## YOUR TASK
Every line from the one that contains "prefix to force" to the end of the records must be restated word for word. No other line belongs in the answer.

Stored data
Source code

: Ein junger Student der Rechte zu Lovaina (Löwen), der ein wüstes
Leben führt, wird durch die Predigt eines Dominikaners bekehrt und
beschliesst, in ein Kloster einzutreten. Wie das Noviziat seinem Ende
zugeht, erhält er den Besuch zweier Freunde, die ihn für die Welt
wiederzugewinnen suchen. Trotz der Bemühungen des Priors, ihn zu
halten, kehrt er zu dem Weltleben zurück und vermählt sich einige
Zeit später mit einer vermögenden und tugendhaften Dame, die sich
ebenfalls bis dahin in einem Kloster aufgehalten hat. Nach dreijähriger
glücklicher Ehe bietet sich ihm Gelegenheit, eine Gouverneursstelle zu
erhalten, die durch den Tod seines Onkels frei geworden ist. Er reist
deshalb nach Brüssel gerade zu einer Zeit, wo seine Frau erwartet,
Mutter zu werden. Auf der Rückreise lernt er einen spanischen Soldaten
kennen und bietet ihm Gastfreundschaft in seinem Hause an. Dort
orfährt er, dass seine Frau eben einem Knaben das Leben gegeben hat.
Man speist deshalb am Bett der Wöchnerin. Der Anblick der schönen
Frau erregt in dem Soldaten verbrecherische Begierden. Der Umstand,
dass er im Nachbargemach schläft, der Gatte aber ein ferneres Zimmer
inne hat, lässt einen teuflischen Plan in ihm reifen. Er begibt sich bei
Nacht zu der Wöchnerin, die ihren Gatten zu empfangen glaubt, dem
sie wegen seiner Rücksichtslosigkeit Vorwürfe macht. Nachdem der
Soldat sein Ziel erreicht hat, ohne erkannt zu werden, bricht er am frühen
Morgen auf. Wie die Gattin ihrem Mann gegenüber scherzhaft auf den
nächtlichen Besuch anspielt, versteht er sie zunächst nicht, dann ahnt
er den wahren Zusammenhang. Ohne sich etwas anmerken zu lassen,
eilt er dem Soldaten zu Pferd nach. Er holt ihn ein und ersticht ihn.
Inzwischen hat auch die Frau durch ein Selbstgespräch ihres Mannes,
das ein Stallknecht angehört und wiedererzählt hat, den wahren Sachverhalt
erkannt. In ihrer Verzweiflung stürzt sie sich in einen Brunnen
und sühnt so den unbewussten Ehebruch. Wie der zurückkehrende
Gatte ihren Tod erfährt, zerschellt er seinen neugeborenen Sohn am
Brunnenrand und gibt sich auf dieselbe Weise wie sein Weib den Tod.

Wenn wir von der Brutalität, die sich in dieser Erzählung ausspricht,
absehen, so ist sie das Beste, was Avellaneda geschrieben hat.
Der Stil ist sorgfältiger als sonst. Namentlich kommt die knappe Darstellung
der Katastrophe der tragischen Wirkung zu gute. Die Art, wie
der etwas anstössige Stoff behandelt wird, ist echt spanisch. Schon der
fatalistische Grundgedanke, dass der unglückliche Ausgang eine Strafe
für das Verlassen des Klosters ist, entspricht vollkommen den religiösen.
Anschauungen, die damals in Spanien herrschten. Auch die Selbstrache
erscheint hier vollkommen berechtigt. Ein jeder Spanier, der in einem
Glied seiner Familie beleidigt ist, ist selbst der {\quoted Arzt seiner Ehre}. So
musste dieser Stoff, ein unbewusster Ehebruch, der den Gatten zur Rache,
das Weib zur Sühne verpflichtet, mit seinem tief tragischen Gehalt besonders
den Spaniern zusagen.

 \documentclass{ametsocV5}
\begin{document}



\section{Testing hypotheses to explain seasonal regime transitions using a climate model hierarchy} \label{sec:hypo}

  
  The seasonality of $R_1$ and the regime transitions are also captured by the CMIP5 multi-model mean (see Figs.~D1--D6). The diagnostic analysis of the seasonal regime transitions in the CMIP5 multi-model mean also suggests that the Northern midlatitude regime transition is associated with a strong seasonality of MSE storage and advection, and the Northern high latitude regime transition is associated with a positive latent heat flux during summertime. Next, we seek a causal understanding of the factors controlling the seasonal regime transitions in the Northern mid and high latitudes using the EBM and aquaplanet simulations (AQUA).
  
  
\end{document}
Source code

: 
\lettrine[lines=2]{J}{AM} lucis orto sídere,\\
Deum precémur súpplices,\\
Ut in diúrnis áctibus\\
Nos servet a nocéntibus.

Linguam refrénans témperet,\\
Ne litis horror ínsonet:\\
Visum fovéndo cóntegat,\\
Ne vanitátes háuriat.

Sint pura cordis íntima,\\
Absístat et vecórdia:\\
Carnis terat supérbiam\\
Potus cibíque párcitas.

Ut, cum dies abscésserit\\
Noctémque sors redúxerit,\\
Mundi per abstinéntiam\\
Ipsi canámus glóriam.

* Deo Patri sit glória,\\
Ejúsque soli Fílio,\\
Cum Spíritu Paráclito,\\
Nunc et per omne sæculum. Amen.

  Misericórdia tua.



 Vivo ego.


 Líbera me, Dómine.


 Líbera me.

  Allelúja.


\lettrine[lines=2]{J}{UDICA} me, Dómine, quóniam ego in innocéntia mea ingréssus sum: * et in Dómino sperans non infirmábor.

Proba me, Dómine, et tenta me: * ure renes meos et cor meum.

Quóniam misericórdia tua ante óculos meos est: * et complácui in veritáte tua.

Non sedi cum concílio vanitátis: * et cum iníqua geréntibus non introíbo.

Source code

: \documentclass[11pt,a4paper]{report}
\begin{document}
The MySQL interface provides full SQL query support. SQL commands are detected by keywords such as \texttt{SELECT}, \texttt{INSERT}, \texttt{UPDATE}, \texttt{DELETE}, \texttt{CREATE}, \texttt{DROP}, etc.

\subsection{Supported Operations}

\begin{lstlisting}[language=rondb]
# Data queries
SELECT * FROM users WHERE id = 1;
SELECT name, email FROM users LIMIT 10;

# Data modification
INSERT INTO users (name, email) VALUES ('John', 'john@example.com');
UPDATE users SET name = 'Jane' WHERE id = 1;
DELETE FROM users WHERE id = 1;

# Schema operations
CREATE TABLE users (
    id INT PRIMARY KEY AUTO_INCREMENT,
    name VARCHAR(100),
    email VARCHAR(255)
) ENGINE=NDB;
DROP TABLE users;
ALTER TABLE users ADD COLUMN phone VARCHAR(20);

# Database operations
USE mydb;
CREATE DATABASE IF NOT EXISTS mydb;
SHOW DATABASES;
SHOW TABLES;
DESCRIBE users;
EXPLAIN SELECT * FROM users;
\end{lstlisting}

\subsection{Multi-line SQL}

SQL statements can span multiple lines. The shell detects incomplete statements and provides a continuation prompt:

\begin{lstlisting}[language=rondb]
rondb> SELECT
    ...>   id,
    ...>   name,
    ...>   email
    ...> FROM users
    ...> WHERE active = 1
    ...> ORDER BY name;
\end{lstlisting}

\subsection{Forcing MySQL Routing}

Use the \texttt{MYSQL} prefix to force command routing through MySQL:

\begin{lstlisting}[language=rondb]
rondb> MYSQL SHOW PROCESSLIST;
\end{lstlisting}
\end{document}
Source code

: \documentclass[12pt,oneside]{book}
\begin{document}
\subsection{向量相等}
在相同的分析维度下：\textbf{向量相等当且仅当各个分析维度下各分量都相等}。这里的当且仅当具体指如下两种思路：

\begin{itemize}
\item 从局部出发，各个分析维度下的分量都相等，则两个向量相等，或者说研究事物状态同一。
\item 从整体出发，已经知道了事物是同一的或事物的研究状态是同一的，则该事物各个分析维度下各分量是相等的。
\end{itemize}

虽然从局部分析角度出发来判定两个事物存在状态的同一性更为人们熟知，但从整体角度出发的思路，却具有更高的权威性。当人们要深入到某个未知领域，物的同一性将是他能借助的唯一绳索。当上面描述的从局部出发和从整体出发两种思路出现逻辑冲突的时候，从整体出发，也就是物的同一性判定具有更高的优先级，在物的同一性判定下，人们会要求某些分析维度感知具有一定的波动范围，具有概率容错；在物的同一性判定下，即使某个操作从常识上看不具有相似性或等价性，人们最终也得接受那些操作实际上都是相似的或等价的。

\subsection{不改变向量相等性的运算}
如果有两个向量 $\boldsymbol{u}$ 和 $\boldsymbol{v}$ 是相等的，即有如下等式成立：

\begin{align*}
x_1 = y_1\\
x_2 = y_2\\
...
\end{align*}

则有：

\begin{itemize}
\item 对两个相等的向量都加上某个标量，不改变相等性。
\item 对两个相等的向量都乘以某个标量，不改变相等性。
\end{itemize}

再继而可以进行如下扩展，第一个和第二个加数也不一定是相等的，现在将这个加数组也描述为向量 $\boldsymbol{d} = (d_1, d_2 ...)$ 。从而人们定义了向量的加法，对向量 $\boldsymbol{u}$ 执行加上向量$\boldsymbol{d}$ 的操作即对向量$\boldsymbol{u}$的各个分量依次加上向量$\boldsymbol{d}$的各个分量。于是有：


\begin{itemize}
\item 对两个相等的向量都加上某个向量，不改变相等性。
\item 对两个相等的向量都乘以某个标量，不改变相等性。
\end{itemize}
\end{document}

## OUTPUT FOR THIS TASK
Use the \texttt{MYSQL} prefix to force command routing through MySQL:

\begin{lstlisting}[language=rondb]
rondb> MYSQL SHOW PROCESSLIST;
\end{lstlisting}
\end{document}
Source code

: \documentclass[12pt,oneside]{book}
\begin{document}
\subsection{向量相等}
在相同的分析维度下：\textbf{向量相等当且仅当各个分析维度下各分量都相等}。这里的当且仅当具体指如下两种思路：

\begin{itemize}
\item 从局部出发，各个分析维度下的分量都相等，则两个向量相等，或者说研究事物状态同一。
\item 从整体出发，已经知道了事物是同一的或事物的研究状态是同一的，则该事物各个分析维度下各分量是相等的。
\end{itemize}

虽然从局部分析角度出发来判定两个事物存在状态的同一性更为人们熟知，但从整体角度出发的思路，却具有更高的权威性。当人们要深入到某个未知领域，物的同一性将是他能借助的唯一绳索。当上面描述的从局部出发和从整体出发两种思路出现逻辑冲突的时候，从整体出发，也就是物的同一性判定具有更高的优先级，在物的同一性判定下，人们会要求某些分析维度感知具有一定的波动范围，具有概率容错；在物的同一性判定下，即使某个操作从常识上看不具有相似性或等价性，人们最终也得接受那些操作实际上都是相似的或等价的。

\subsection{不改变向量相等性的运算}
如果有两个向量 $\boldsymbol{u}$ 和 $\boldsymbol{v}$ 是相等的，即有如下等式成立：

\begin{align*}
x_1 = y_1\\
x_2 = y_2\\
...
\end{align*}

则有：

\begin{itemize}
\item 对两个相等的向量都加上某个标量，不改变相等性。
\item 对两个相等的向量都乘以某个标量，不改变相等性。
\end{itemize}

再继而可以进行如下扩展，第一个和第二个加数也不一定是相等的，现在将这个加数组也描述为向量 $\boldsymbol{d} = (d_1, d_2 ...)$ 。从而人们定义了向量的加法，对向量 $\boldsymbol{u}$ 执行加上向量$\boldsymbol{d}$ 的操作即对向量$\boldsymbol{u}$的各个分量依次加上向量$\boldsymbol{d}$的各个分量。于是有：


\begin{itemize}
\item 对两个相等的向量都加上某个向量，不改变相等性。
\item 对两个相等的向量都乘以某个标量，不改变相等性。
\end{itemize}
\end{document}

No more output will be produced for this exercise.